• About this exercise: Where the word "string" shows up in the entries below, please copy the whole line.

• Data extracts:
————
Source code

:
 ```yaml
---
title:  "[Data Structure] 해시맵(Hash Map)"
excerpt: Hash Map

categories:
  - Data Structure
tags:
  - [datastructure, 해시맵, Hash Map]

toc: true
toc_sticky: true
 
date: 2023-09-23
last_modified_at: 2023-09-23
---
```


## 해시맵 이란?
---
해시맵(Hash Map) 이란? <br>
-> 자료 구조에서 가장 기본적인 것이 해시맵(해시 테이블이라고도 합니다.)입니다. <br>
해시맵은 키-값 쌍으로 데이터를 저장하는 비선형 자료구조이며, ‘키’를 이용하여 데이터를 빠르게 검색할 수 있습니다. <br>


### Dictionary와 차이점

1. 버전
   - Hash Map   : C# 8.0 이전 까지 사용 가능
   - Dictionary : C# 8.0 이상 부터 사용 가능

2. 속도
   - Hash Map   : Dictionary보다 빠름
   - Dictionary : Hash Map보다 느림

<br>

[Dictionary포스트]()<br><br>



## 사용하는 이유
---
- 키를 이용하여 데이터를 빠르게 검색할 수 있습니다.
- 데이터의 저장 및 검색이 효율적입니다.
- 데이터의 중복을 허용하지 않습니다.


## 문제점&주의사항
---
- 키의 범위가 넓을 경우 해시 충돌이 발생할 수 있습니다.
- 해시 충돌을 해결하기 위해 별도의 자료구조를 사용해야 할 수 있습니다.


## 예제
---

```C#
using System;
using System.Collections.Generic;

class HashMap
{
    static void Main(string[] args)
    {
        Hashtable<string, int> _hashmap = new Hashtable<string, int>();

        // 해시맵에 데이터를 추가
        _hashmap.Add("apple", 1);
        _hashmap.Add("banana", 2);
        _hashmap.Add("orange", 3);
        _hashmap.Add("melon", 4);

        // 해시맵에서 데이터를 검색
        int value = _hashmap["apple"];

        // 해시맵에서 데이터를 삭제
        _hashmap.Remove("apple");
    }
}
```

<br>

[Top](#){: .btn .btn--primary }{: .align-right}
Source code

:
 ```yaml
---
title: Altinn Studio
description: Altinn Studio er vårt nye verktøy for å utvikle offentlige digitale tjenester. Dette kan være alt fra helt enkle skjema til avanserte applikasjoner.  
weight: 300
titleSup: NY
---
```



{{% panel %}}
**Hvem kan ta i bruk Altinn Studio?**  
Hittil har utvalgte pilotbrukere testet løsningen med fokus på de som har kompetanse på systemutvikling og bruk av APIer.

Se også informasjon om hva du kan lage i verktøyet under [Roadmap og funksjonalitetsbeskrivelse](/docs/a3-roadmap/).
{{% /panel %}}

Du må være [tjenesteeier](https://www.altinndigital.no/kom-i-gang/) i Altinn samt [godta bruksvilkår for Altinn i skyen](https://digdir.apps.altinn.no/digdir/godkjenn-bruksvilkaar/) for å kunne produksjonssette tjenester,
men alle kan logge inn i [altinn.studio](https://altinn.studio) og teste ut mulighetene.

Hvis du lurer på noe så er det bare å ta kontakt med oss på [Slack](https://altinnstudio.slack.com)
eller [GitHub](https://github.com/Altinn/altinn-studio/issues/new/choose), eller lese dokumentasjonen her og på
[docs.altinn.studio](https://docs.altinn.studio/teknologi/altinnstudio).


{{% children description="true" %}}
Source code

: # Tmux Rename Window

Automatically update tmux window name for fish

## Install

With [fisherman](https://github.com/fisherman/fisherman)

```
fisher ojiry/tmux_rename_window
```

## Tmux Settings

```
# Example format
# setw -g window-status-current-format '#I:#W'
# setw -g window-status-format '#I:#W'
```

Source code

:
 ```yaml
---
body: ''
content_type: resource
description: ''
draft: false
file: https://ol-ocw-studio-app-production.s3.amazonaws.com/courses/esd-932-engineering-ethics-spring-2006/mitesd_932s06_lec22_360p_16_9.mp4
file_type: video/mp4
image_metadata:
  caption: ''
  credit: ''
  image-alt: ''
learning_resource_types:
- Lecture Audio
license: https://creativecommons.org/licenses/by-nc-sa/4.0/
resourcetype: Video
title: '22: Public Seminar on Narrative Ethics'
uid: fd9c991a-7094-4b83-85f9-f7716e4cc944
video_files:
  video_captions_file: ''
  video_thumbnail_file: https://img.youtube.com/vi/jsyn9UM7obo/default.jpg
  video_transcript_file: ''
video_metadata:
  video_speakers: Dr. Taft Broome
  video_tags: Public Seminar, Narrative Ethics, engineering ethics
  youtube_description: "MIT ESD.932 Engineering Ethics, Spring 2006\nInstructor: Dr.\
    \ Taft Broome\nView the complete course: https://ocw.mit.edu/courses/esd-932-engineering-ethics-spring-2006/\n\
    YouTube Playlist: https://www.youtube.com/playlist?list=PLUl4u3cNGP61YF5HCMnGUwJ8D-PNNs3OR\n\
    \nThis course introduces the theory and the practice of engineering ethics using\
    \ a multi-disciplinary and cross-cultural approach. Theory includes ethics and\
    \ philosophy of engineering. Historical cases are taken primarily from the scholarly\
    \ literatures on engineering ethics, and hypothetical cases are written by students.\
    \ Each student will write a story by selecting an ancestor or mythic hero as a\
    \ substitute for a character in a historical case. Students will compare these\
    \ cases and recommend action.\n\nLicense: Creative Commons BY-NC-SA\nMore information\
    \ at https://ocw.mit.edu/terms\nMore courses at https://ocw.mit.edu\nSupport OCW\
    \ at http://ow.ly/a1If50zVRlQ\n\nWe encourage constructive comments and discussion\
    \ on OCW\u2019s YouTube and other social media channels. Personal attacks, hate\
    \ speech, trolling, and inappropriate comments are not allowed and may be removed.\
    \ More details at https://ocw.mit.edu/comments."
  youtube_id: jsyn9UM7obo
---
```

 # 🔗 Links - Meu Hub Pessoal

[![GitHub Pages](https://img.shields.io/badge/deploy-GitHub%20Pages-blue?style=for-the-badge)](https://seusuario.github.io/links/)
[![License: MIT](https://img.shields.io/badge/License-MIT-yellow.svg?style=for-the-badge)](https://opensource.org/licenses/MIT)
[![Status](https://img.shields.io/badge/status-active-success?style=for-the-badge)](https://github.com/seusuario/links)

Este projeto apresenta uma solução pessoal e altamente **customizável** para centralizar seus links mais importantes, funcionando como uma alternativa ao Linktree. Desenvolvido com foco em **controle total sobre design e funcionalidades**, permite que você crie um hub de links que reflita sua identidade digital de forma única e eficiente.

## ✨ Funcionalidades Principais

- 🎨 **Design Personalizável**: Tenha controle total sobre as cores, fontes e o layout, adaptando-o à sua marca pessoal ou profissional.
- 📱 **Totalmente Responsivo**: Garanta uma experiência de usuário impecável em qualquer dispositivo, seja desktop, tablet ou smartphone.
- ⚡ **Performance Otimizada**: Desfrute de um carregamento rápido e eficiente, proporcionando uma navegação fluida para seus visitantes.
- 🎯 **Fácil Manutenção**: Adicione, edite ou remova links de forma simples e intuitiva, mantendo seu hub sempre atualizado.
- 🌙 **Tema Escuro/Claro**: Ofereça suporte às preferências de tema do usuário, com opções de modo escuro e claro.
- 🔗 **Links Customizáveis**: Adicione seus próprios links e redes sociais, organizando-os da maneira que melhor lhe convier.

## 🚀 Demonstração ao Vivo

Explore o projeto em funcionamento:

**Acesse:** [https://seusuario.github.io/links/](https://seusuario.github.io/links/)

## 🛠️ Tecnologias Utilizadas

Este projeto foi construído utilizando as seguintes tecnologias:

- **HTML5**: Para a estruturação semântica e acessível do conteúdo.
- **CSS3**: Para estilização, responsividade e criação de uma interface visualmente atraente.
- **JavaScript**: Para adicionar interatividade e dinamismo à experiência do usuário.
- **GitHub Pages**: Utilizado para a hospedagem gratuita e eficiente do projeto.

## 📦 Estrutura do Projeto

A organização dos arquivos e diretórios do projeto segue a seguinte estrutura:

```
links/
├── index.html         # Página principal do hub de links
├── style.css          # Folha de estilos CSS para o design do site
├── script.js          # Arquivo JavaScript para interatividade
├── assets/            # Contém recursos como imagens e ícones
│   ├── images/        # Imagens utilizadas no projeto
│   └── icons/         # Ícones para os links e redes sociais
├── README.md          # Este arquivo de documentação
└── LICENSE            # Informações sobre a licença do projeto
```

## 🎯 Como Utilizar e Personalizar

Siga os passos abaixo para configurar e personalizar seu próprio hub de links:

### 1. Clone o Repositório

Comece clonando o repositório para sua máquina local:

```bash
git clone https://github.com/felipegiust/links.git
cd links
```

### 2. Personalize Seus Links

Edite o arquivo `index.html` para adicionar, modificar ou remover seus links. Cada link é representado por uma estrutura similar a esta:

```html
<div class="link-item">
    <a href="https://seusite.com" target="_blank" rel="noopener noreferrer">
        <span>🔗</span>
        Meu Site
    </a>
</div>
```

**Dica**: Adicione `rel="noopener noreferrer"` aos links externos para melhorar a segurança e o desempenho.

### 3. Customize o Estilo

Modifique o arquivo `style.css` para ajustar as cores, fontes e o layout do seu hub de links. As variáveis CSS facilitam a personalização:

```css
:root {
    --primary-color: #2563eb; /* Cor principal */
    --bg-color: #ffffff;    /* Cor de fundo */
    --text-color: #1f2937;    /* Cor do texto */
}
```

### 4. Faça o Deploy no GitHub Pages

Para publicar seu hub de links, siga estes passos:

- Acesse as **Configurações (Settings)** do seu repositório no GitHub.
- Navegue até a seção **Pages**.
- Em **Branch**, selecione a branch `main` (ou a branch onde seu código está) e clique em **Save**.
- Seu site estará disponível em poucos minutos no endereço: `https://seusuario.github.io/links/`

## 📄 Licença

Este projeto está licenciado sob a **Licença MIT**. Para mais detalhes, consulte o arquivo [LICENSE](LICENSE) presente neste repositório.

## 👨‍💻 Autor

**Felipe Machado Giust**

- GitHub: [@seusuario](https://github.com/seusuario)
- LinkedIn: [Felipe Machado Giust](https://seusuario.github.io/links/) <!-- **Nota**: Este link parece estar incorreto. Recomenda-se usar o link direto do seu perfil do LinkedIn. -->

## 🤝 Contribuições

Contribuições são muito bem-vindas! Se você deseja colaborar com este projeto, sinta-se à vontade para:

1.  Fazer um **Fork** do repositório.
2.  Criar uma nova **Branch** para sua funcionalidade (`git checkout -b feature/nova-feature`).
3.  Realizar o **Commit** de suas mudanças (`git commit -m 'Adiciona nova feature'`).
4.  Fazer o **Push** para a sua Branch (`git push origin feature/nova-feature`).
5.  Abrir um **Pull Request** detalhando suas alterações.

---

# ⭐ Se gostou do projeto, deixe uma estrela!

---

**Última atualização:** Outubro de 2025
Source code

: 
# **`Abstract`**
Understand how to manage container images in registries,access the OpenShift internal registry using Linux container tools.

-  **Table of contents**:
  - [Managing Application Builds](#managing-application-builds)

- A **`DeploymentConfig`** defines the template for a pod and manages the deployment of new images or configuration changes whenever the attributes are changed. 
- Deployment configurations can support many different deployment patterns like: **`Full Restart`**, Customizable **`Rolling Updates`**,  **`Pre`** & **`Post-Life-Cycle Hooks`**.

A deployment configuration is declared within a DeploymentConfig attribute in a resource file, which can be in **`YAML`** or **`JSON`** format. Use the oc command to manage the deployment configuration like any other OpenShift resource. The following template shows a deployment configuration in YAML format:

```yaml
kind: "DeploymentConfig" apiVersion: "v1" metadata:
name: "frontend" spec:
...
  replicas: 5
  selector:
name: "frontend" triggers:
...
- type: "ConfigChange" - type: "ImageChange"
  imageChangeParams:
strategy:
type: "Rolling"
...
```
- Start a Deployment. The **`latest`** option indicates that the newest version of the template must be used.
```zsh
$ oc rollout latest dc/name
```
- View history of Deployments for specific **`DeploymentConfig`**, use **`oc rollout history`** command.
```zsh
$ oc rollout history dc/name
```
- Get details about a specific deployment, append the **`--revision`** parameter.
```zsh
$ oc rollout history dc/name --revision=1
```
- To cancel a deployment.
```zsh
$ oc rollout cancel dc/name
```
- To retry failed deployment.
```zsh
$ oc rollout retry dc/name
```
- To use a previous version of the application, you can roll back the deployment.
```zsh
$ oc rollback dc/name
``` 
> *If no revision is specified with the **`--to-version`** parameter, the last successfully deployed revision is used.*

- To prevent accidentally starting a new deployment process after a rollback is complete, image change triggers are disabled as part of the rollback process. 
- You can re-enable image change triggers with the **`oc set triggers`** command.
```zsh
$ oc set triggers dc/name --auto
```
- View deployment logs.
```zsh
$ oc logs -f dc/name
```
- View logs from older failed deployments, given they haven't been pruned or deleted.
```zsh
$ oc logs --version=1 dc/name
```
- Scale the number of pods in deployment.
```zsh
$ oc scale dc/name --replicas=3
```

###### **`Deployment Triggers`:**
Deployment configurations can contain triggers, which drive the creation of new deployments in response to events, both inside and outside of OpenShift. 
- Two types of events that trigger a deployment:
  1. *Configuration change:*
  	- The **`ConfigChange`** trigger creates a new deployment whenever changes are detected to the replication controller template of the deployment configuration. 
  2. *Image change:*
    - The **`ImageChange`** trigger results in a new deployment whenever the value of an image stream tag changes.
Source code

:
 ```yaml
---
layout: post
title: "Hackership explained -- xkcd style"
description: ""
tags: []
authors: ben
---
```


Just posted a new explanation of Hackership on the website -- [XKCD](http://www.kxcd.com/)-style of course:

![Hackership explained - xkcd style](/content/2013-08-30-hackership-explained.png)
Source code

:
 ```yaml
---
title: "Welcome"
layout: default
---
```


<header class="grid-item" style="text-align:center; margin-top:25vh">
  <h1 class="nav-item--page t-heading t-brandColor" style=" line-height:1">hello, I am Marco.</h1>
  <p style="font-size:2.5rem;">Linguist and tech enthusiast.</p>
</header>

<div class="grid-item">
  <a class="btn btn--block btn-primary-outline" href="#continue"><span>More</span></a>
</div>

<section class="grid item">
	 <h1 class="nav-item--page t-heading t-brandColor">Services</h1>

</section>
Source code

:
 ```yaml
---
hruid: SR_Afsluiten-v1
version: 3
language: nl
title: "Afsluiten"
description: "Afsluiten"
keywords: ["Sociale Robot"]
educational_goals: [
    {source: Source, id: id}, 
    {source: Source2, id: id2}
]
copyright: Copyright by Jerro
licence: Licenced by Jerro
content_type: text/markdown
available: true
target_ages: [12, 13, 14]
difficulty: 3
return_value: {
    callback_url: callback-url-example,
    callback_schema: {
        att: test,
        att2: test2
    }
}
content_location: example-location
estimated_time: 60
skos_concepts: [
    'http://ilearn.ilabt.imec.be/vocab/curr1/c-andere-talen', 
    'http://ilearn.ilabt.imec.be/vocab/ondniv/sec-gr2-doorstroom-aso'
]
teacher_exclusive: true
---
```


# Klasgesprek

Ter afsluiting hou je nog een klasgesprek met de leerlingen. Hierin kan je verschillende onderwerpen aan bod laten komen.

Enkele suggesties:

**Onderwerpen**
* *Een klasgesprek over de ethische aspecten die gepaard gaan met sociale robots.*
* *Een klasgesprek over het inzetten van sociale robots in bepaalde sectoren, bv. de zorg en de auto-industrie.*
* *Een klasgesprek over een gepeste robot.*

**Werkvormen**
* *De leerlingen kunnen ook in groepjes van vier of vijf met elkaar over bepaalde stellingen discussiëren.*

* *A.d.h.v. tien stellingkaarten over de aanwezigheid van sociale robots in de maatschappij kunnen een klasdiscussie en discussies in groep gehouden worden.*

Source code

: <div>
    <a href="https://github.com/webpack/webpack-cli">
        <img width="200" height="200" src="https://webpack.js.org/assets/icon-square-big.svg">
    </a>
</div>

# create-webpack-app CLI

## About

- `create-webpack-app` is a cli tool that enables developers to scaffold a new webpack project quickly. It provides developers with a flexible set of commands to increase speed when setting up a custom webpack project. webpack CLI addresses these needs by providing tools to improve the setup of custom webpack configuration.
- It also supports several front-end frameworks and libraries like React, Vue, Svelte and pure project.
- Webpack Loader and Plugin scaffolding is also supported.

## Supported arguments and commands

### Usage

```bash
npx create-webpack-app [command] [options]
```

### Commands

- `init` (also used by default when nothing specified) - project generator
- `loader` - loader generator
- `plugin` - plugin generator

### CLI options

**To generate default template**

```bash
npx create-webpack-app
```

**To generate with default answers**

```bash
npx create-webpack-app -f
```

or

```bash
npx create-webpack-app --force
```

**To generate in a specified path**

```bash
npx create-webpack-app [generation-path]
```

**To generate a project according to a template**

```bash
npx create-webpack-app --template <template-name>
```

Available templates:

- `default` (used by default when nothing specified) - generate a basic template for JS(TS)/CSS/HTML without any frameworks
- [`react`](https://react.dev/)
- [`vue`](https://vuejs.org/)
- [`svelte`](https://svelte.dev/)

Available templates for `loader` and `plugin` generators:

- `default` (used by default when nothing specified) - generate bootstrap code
————
• Response area:
    static void Main(string[] args)
        Hashtable<string, int> _hashmap = new Hashtable<string, int>();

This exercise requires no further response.